Select Technologies Limited, a wholly owned subsidiary of Air Link Communication Limited, plans to raise Rs. 2.489 billion through an initial public offering (IPO). The company aims to expand its technology manufacturing operations across Pakistan. Moreover, regulators have approved the public offering and its proposed structure.
The Securities and Exchange Commission of Pakistan and the Pakistan Stock Exchange approved the issuance of 88.89 million ordinary shares. The offering represents 10 percent of the company’s post-IPO paid-up capital. The company will conduct the IPO through the book-building method.
IPO Structure and Subscription Timeline
Select Technologies will offer 66.67 million shares to institutional and eligible investors through book building. These shares represent 75 percent of the total offering.
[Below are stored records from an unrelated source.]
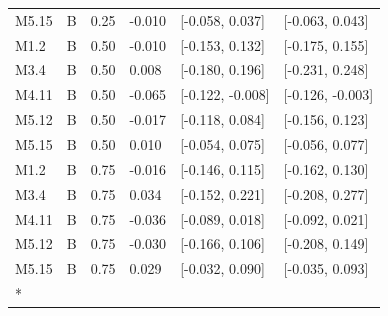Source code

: \begin{longtable}[t]{llrlll}
M5.15 & B & 0.25 & -0.010 & {}[-0.058, 0.037] & {}[-0.063, 0.043]\\
M1.2 & B & 0.50 & -0.010 & {}[-0.153, 0.132] & {}[-0.175, 0.155]\\
M3.4 & B & 0.50 & 0.008 & {}[-0.180, 0.196] & {}[-0.231, 0.248]\\
M4.11 & B & 0.50 & -0.065 & {}[-0.122, -0.008] & {}[-0.126, -0.003]\\
M5.12 & B & 0.50 & -0.017 & {}[-0.118, 0.084] & {}[-0.156, 0.123]\\
M5.15 & B & 0.50 & 0.010 & {}[-0.054, 0.075] & {}[-0.056, 0.077]\\
M1.2 & B & 0.75 & -0.016 & {}[-0.146, 0.115] & {}[-0.162, 0.130]\\
M3.4 & B & 0.75 & 0.034 & {}[-0.152, 0.221] & {}[-0.208, 0.277]\\
M4.11 & B & 0.75 & -0.036 & {}[-0.089, 0.018] & {}[-0.092, 0.021]\\
M5.12 & B & 0.75 & -0.030 & {}[-0.166, 0.106] & {}[-0.208, 0.149]\\
M5.15 & B & 0.75 & 0.029 & {}[-0.032, 0.090] & {}[-0.035, 0.093]\\*
\end{longtable}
The floor price stands at Rs. 28 per share, while the maximum bid price reaches Rs. 42.
Meanwhile, the remaining 22.22 million shares will be available for retail investors. The retail portion has received full underwriting. Registration for eligible investors will run from June 17 to June 23. Furthermore, the book-building process will take place on June 22 and June 23. Public subscription will open on July 2 and continue until July 3.
Company Plans Major Manufacturing Expansion
The company will use the IPO proceeds to establish an air conditioner manufacturing facility in Lahore’s Sundar Green Special Economic Zone. It will also expand television production capacity and invest in smartphone manufacturing equipment. Additionally, part of the funds will support working capital requirements.
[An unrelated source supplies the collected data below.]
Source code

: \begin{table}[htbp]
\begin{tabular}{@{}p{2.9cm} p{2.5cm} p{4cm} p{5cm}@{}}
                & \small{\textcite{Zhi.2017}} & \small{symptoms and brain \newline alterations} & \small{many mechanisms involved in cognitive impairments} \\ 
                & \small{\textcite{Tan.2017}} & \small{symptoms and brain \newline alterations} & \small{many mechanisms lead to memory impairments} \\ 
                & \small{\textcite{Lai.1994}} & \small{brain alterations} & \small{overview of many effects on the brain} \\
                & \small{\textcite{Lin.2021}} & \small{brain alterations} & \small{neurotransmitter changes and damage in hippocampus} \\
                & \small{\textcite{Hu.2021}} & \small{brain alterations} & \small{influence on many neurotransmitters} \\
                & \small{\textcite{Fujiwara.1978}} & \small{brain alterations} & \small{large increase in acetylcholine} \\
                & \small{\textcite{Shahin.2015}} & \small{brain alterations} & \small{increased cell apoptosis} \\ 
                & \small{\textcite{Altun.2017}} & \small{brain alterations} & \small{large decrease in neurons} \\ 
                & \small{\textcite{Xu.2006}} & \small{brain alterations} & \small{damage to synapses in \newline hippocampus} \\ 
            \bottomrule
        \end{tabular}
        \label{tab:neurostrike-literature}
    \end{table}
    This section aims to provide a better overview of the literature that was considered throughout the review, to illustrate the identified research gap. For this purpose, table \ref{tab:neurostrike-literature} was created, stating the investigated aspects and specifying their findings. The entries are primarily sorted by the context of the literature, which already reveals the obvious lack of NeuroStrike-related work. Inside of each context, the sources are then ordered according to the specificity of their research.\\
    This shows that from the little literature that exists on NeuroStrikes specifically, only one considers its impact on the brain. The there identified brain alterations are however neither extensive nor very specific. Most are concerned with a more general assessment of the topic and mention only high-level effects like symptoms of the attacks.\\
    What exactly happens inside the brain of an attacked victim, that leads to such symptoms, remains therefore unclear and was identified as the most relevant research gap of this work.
Select Technologies assembles smartphones, smart televisions, air conditioners, and consumer appliances for global brands, including Xiaomi and Hisense. The company currently holds a 15.5 percent share of Pakistan’s smartphone assembly market. During fiscal year 2025, it produced 7.7 percent of all mobile devices manufactured nationwide.
Following the expansion, annual production capacity will reach seven million smartphones, 360,000 televisions, and 400,000 air conditioners. The new facility will also receive income tax exemptions until fiscal year 2035. Arif Habib Limited and Intermarket Securities Limited will jointly manage the IPO.